##### DATASET CONTENT

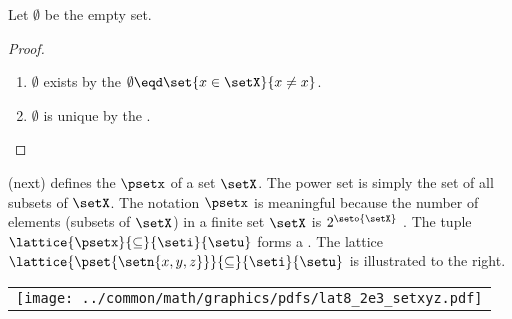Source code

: \begin{definition}
\label{def:set_emptyset}
\end{definition}

\begin{proposition}
\label{prop:set_emptyset}
Let $\emptyset$ be the empty set.
\end{proposition}
\begin{proof}
  \begin{enumerate}
    \item $\emptyset$ exists by the  
            $\emptyset \eqd \set{x\in\setX}{x\ne x}$.
    \item $\emptyset$ is unique by the  .
  \end{enumerate}
\end{proof}



\begin{minipage}[c]{2\tw/3}
   (next) defines the  $\psetx$ of a set $\setX$.
  The power set is simply the set of all subsets of $\setX$.
  The notation $\psetx$ is meaningful because the number of elements (subsets of $\setX$)
  in a finite set $\setX$ is $2^\seto{\setX}$ .
  The tuple $\lattice{\psetx}{\subseteq}{\seti}{\setu}$ forms a  .
  The lattice $\lattice{\pset{\setn{x,y,z}}}{\subseteq}{\seti}{\setu}$
  is illustrated to the right.
\end{minipage}%
\hfill%
\begin{tabular}{c}%
  \texttt{[image: ../common/math/graphics/pdfs/lat8\_2e3\_setxyz.pdf]}%
\end{tabular}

##########

TASK BRIEF: Using the records above, pull out each line where the word "seti" occurs.

EXERCISE RESULT:
  The tuple $\lattice{\psetx}{\subseteq}{\seti}{\setu}$ forms a  .
  The lattice $\lattice{\pset{\setn{x,y,z}}}{\subseteq}{\seti}{\setu}$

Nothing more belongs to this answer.